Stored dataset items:
__________________________________________________
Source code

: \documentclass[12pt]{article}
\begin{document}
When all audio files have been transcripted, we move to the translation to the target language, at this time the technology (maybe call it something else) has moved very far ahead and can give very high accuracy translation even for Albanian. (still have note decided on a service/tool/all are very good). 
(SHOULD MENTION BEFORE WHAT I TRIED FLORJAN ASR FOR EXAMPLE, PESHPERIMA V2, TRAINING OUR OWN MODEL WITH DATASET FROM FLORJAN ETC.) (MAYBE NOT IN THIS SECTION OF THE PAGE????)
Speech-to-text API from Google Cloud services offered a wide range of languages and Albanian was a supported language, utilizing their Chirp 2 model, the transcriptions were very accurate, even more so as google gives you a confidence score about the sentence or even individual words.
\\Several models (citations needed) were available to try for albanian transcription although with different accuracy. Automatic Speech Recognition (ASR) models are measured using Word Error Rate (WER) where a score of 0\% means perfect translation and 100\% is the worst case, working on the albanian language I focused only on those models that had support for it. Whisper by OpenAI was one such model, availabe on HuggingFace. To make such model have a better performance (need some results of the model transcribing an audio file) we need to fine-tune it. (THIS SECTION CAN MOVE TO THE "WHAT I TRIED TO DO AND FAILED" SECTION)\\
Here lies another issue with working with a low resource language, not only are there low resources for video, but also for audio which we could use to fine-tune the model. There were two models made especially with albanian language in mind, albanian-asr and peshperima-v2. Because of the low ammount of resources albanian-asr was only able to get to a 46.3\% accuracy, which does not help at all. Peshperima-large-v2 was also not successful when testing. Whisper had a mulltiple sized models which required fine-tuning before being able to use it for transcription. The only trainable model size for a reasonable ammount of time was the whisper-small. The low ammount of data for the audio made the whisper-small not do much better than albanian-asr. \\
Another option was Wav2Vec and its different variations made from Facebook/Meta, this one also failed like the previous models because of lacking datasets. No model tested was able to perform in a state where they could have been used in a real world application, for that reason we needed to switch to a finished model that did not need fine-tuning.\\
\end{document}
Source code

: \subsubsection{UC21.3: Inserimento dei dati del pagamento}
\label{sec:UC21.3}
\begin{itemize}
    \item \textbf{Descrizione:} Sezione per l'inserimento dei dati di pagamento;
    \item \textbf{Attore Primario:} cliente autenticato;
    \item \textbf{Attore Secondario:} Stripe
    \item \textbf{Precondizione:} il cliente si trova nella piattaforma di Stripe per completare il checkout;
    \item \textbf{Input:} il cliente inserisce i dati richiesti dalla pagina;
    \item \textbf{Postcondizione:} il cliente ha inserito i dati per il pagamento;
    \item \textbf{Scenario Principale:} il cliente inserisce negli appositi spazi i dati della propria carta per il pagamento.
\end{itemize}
__________________________________________________
> [What you are asked to do]: Where a line of the entries contains the word "pagamento", copy that line.

> [Expected output]:
: \subsubsection{UC21.3: Inserimento dei dati del pagamento}
    \item \textbf{Descrizione:} Sezione per l'inserimento dei dati di pagamento;
    \item \textbf{Postcondizione:} il cliente ha inserito i dati per il pagamento;
    \item \textbf{Scenario Principale:} il cliente inserisce negli appositi spazi i dati della propria carta per il pagamento.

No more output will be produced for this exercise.